Assassinato por morte, uma sátira aos detetives da literatura policial escrita pelo bamba Neil Simon, é outra obsessão que vem da mais tenra infância. Fazia séculos que não o assistia pela tv, e o dvd, um dos primeiros a sair por estas bandas, encontrava-se há tempos fora de catálogo. Mas para minha surpresa, sua distribuidora, num lampejo de lucidez, resolveu colocar uma nova tiragem no mercado, permitindo que minha sede de nostalgia fosse saciada. Confesso que após tantos anos de procura quase fui às lágrimas ao tê-lo, finalmente, em minhas mãos. Deste ponto em diante ficou evidente que o coitado do filme não teria como corresponder à imensa expectativa criada por mim.
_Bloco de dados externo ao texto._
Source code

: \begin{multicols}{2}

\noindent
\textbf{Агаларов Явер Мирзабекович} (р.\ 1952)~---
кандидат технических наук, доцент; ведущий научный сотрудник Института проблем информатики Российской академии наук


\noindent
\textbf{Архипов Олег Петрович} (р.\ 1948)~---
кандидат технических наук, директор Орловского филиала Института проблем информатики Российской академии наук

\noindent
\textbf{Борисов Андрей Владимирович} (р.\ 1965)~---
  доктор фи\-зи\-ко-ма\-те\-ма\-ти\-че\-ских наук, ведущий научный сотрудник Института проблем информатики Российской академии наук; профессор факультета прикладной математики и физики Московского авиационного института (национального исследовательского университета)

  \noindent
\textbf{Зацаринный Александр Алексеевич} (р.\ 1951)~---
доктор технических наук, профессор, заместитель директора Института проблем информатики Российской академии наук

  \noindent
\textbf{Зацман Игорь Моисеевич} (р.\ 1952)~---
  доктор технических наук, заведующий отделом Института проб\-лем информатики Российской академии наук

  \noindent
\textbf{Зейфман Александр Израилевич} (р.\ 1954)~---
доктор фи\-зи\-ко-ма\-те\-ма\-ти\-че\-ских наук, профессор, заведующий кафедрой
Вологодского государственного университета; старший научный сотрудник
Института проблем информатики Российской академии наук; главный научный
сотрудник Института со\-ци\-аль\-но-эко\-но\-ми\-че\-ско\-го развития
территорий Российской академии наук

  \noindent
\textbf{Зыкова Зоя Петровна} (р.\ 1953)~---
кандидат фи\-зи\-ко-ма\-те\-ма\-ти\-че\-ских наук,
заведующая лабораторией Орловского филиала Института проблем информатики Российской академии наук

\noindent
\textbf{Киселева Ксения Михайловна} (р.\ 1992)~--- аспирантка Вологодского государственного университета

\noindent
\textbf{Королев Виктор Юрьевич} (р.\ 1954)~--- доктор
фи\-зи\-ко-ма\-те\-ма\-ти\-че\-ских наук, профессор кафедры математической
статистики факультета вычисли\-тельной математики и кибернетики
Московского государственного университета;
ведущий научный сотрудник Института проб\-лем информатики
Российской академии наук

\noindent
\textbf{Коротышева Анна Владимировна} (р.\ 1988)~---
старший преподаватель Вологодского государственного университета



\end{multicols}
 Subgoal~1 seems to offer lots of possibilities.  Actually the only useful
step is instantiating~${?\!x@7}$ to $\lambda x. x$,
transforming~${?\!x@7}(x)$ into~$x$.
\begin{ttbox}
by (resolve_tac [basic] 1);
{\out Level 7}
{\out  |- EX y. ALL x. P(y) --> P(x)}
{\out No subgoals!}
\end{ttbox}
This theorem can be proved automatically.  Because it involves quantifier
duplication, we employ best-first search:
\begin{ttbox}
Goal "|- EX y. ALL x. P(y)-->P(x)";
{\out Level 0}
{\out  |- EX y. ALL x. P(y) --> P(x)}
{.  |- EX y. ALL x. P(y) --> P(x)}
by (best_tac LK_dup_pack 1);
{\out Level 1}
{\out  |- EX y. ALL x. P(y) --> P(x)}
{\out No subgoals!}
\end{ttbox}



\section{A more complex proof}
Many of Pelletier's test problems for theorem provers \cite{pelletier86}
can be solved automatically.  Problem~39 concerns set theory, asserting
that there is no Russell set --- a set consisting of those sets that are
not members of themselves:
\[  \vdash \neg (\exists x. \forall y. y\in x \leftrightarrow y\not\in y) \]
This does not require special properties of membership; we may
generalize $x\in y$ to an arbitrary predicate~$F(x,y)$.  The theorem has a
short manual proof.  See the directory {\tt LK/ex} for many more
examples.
É uma boa diversão, o Peter Falk imita o Bogart com perfeição, o Peter Sellers está ótimo como Sidney Wang (clone do Charlie Chan), mas estas tentativas de regressão estão sempre condenadas ao fracasso. Talvez fosse mais saudável me contentar apenas com as lembranças, por mais traiçoeiras que elas possam vir a ser.